Brett and I stood there, too terrified to move. The tree which had wrapped up Teddy was squeezing him tighter and tighter as Greg moved toward him with the blade.

I was on the verge of running - my fight or flight instinct going into overdrive. Part of me wanted to help my friends while another part desperately wanted to sprint as far and fast from that place as I could. In the end, Brett made the decision for me.

“Fuck this,” he said, turning away from the campfire and running back towards the forest entrance, fighting desperately against the howling wind in his face.

The tree which had spoken in the voice of a man suddenly reached down and grabbed him, picking him up and carrying him through the air back to where Greg was standing with the knife. Joe was on the ground, bleeding out, looking like a fish out of water as his mouth opened and closed, his lips turning blue and his face going pale.
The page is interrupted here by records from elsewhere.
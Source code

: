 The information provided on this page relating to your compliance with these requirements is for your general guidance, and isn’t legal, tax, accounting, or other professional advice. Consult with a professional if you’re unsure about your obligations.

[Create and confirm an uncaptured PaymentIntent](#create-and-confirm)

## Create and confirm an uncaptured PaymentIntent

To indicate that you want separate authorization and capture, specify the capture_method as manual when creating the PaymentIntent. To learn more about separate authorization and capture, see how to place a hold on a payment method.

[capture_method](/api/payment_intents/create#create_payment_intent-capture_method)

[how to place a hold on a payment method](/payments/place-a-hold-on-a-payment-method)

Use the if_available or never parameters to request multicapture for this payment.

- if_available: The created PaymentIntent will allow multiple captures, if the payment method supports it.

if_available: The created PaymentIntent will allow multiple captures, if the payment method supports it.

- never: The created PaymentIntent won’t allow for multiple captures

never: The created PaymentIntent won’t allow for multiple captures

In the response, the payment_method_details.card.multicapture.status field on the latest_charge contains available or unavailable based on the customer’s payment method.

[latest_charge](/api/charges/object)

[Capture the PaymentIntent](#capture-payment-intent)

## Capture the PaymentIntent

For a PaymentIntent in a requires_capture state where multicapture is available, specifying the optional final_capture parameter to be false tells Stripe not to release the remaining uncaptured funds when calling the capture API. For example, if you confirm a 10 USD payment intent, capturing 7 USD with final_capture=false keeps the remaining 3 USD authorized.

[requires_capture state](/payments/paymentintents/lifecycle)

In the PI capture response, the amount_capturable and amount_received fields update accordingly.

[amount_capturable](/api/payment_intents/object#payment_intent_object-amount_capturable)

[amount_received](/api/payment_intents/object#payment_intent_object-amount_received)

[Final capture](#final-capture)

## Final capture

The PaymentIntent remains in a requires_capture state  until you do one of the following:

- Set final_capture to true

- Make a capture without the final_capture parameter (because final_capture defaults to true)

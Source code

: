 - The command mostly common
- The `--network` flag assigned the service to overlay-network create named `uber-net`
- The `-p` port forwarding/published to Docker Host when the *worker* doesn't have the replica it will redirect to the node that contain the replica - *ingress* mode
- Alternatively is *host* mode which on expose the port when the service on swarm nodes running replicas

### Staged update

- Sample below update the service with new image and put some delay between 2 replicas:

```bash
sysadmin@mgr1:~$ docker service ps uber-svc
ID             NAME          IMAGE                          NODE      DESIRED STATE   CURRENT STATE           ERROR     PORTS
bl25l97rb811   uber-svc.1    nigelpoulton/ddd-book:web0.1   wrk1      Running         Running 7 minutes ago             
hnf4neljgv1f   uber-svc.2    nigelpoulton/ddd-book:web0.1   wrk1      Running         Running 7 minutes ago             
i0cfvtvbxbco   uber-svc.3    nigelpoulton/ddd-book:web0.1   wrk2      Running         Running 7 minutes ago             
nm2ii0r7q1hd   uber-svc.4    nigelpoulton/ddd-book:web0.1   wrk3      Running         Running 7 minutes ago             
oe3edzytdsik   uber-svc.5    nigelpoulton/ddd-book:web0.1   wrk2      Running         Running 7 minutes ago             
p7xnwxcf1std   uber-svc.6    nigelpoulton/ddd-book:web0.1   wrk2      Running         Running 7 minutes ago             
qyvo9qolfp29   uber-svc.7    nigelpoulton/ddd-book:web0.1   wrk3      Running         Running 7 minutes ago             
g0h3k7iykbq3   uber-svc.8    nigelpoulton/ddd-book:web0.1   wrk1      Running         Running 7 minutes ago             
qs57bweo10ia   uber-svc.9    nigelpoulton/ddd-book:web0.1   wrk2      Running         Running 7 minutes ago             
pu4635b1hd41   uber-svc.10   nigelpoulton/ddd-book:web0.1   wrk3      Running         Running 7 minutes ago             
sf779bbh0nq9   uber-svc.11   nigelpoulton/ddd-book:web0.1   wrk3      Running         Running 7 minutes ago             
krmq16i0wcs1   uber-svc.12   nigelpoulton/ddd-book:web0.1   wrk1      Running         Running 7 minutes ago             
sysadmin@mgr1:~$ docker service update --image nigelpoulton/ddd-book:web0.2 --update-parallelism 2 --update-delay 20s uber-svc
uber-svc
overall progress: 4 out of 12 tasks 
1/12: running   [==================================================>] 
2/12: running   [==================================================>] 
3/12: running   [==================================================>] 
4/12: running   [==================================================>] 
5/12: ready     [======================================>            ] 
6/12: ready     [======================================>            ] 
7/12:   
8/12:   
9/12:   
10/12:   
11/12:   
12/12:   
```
“You will be the one to watch. To tell the world of our power,” said the tree with the voice of a woman. “Three must die for one to live. Do not speak of this until we tell you. You will know when it is TIME.”

I couldn’t speak, all I could do was stand there silently and watch as my friends were…

There’s no point going into grim details. They died that night. They died horrifying, grisly deaths at the hands of those monsters, that’s what’s important. Obviously it was some sort of rite of passage for Greg and his evil warlock parents. I don’t know any more than that. I don’t even really know what they are or how any of it was possible.

I watched the whole thing, wishing I could turn away, but the branches held my face in place, forcing me to observe it all. It was important that I not look away, they told me. The things I witnessed out there in the forest, I’ll never forget, as much as I might want to. I see them every time I close my eyes. The pain those poor boys endured would make the tormentors of the Spanish Inquisition look soft by comparison.

They let me go from there and I never saw Greg again after that night. I’m guessing they moved on to another town and disappeared. I never tried to look them up, and I never reported what happened to anyone. I didn’t think anyone would believe me, and I was worried what might happen to me if I said something.

Greg and his parents made it very clear that I could not speak about the events until I was allowed by them. They said they would tell me when it was time.

For a long while I had nightmares about what happened. I went to therapy for years and things started to feel a little more normal but it wasn’t easy.

I met Sandy at a friend’s house, during a party. The two of us were in our early twenties, with similar interests, and we hit it off right away. We dated for three years before I finally popped the question. We settled down and had kids, and bought a house in a quiet suburban neighborhood, just like the one where I grew up. We’ve lived here pleasantly for years, but now suddenly I want to move, and I wish we’d picked somewhere else - anywhere else - to start a life together.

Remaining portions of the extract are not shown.